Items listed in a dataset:
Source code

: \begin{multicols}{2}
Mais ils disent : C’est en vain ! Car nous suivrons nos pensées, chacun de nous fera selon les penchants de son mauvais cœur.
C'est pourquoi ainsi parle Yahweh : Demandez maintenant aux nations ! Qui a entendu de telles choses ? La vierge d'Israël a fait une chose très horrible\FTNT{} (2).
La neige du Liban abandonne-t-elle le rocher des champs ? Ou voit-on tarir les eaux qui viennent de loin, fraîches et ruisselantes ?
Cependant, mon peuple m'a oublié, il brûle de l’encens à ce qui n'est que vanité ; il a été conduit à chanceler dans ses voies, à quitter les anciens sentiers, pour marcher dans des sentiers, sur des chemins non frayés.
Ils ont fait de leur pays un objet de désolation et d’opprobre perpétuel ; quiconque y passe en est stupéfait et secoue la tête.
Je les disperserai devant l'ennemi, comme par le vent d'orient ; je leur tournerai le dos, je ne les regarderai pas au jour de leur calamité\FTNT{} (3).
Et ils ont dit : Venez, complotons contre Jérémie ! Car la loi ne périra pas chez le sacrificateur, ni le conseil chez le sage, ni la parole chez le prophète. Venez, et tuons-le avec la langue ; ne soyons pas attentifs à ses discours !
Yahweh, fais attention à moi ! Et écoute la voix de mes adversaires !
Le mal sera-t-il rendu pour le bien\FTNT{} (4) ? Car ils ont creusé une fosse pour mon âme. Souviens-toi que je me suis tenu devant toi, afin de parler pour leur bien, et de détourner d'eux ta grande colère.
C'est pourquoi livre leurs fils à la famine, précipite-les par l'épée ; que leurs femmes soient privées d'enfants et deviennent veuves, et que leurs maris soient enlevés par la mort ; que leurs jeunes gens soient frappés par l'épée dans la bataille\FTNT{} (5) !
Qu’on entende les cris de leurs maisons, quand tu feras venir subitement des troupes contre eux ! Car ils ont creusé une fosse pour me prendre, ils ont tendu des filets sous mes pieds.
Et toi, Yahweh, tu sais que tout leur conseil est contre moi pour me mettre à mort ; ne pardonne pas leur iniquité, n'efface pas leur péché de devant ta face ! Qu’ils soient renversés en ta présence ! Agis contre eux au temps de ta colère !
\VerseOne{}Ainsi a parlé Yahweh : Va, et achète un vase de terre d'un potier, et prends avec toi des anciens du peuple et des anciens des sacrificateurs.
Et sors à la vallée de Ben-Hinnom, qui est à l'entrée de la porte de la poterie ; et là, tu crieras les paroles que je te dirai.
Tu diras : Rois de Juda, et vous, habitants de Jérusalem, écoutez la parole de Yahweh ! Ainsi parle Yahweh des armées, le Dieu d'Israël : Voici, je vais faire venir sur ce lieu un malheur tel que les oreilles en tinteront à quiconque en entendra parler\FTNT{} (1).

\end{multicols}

> **What is required**
Which lines in the records contain the word "mort"? Copy each one.

> **Solution below**
C'est pourquoi livre leurs fils à la famine, précipite-les par l'épée ; que leurs femmes soient privées d'enfants et deviennent veuves, et que leurs maris soient enlevés par la mort ; que leurs jeunes gens soient frappés par l'épée dans la bataille\FTNT{} (5) !
Et toi, Yahweh, tu sais que tout leur conseil est contre moi pour me mettre à mort ; ne pardonne pas leur iniquité, n'efface pas leur péché de devant ta face ! Qu’ils soient renversés en ta présence ! Agis contre eux au temps de ta colère !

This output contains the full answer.